1. Defining hotness by anyone’s standards but your own
I’ve known guys who have not dated girls they found attractive because they were afraid they weren’t hot enough for their friends. These friends deserve a lot of aloneness. We are all blessed with individual tastes in terms of aesthetics and sexuality. We are complementary feeders in terms of partners. Letting magazines, friends or society generally decide what we think is hot may be hard to avoid, but it’s not impossible. Remember that the women in mainstream porn and on catwalks are all considered socially hot and the aesthetics there could hardly be more different. Remember that your friends are often wrong about a lot of things and the society thinks Tim Burton movies are ‘dark’. Do your best to question what they tell you to like and dislike.
2. Thinking or speaking of physical beauty as worthless
As a fat, hairy 36-year-old with the body of a pensioner and a severe case of RAF, pretending looks don’t matter would sound unbelievably self-serving. It’s also not true. If you’re paying attention to point #1 above, then pretending aesthetics aren’t important in choosing a partner, for instance, you’ll end up having to have sex with someone who doesn’t turn you on. Why would you do that? Yes, the emphasis our society puts on beauty is disproportionate, but let’s not throw the babes out with the bathwater. If we’re willing to value people for intelligence or creativity, why not value them for their beauty? Nobody earns natural smartness. Very beautiful people work at their beauty. Smart people can do good, but they can also do evil and Marilyn Monroe has brought me way more happiness than Albert Einstein, much as I love him. IF brains are a gift, so can looks be.
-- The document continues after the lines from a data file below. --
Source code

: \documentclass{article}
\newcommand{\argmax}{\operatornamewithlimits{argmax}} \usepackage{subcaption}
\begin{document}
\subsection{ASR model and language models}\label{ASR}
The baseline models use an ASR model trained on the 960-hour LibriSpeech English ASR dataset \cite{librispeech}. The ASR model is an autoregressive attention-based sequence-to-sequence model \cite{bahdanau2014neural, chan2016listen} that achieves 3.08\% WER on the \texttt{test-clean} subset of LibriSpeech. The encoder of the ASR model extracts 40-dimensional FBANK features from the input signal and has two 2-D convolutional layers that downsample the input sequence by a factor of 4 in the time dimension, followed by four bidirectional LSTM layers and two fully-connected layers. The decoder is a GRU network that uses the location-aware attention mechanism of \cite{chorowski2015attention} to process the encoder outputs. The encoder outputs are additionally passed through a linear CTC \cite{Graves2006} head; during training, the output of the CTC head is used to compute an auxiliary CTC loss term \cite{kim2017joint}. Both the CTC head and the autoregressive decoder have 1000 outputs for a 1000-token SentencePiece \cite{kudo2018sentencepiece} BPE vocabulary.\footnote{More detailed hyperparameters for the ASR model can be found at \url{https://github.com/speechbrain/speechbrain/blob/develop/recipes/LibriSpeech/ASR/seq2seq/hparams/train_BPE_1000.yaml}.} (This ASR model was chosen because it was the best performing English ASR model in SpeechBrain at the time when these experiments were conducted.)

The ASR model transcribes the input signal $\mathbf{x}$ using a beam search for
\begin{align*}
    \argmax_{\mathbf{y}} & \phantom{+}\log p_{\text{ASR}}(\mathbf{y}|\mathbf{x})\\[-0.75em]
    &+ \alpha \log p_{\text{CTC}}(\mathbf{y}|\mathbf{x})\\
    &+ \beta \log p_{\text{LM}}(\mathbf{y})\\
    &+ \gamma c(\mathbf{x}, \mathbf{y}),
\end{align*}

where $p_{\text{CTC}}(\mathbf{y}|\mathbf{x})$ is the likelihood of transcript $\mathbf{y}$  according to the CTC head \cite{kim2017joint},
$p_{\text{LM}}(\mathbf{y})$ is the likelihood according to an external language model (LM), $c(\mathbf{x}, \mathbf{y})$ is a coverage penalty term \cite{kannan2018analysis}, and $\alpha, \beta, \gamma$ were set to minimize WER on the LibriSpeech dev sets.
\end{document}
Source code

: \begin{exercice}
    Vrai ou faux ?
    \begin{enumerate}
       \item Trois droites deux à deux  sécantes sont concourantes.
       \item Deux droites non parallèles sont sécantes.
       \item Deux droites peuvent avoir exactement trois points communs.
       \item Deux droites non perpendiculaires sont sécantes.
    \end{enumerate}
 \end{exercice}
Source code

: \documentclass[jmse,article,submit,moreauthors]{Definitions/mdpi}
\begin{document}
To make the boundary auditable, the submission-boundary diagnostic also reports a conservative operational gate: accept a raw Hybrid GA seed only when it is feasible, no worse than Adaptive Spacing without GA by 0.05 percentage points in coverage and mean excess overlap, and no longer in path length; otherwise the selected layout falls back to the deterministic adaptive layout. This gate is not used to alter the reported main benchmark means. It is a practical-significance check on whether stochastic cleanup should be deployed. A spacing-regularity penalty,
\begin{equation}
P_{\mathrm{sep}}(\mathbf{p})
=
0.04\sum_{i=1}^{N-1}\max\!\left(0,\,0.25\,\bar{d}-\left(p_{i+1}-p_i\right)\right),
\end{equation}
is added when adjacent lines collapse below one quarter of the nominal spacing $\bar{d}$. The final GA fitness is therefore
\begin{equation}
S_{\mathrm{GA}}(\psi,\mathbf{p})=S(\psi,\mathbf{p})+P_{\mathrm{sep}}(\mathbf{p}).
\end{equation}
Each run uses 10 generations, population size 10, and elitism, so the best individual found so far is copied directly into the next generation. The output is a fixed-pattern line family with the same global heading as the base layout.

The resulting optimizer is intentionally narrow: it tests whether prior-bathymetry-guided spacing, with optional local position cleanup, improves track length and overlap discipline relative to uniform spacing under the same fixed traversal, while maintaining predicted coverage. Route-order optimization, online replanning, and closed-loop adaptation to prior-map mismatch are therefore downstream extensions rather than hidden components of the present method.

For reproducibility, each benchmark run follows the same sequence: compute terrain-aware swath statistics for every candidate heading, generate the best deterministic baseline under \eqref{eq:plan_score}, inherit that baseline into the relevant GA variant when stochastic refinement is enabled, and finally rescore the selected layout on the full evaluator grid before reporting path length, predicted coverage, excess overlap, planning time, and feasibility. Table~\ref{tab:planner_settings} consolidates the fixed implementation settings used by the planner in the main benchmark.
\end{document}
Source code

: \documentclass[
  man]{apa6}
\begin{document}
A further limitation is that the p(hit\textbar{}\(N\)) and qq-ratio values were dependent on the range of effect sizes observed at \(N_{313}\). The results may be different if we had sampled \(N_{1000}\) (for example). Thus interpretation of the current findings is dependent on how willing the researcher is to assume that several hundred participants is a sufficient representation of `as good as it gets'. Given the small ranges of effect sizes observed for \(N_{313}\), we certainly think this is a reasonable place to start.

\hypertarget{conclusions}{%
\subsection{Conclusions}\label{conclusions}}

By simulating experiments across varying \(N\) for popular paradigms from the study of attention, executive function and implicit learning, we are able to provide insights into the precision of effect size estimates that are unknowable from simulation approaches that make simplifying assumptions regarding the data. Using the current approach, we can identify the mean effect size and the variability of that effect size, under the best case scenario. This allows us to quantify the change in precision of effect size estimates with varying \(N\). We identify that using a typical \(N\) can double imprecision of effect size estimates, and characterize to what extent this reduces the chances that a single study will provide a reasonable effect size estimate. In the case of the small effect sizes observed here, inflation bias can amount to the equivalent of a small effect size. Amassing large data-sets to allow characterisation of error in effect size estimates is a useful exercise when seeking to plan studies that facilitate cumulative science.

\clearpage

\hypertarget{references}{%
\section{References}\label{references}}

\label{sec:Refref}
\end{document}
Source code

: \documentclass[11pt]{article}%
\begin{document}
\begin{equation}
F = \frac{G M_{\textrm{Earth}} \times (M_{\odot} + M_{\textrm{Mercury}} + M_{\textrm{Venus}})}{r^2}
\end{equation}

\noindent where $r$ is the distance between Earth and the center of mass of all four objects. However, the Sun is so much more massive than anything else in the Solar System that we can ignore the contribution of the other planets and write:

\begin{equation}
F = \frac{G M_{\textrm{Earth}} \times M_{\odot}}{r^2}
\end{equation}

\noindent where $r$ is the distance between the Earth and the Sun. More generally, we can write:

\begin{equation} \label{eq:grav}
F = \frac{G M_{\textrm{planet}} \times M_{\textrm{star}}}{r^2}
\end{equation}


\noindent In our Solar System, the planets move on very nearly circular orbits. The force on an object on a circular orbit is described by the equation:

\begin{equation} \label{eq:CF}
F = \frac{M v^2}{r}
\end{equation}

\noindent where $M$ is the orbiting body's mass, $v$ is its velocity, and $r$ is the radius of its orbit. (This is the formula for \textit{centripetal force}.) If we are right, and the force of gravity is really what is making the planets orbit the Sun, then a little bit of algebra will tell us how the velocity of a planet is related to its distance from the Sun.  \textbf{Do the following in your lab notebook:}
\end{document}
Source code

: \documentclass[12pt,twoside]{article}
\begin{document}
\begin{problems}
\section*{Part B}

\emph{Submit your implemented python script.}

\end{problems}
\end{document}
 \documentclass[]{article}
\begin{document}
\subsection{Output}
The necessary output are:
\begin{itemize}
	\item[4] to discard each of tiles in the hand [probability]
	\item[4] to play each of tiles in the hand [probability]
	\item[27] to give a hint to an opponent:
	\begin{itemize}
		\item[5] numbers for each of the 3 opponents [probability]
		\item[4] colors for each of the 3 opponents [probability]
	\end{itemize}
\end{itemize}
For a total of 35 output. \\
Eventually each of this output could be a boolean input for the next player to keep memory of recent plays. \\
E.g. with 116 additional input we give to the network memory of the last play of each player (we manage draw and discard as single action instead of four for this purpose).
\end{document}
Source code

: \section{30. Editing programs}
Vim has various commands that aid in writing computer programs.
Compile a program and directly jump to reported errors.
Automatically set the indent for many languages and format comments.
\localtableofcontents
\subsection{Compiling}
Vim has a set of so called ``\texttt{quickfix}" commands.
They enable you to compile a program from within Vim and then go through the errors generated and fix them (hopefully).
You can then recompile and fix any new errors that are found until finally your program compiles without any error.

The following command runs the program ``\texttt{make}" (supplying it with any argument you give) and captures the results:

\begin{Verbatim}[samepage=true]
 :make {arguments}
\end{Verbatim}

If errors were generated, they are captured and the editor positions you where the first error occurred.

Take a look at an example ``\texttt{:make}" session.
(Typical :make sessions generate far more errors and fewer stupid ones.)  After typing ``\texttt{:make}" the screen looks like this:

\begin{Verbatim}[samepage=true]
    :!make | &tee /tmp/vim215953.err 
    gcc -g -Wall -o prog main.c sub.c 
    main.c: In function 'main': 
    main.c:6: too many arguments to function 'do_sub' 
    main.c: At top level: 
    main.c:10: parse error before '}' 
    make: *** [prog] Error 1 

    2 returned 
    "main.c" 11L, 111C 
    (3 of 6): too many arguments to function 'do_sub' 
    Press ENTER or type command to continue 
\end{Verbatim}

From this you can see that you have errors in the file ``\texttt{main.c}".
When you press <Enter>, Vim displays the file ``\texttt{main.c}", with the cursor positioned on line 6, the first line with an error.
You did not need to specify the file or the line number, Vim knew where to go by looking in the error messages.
3. Defining people by their hotness
I have some hot friends. God is good that way. Almost every one has a story of how they have not been taken seriously because of their looks. Now, this is partly blanket sexism that women still face on a daily basis in workplaces across Britain (and if you think it doesn’t exist or that it doesn’t matter, you’re an idiot), regardless of their looks, and it’s partly because the men and women dealing with them cannot see past their beauty. Perhaps people assume that God either gives you brains or beauty (He doesn’t – there are lots of ugly, stupid people out there) or perhaps it is lust or insecurity, but hot women have problems beyond the obvious ones of harassment and unwanted attention. Perhaps the worst of these being to reduce a capable, smart, conservative, woman who writes poetry and loves Jesus to a single category based on just one of her gifts.
A friend told me a story of a pastor who, at a conference, stood his wife up and told the crowd to check out his hot wife. Whether that is okay or not depends, I think, largely on how she felt about it. Personally, I think it’s kind of sweet and a positive thing considering how weird and awkward Christians so often are about expressing appreciation for physical beauty. But if at some point he does not also have her applauded for her intelligence, her skill set, her morality, her kindness or her ability to whip his ass at Scrabble, he’s missed point #3. If he’s made her feel less than beautiful when she hasn’t looked like the women in Vogue or FHM, he’s missed point #1. And if you think it’s unacceptable despite these reasons, you may need to take a look at point #2.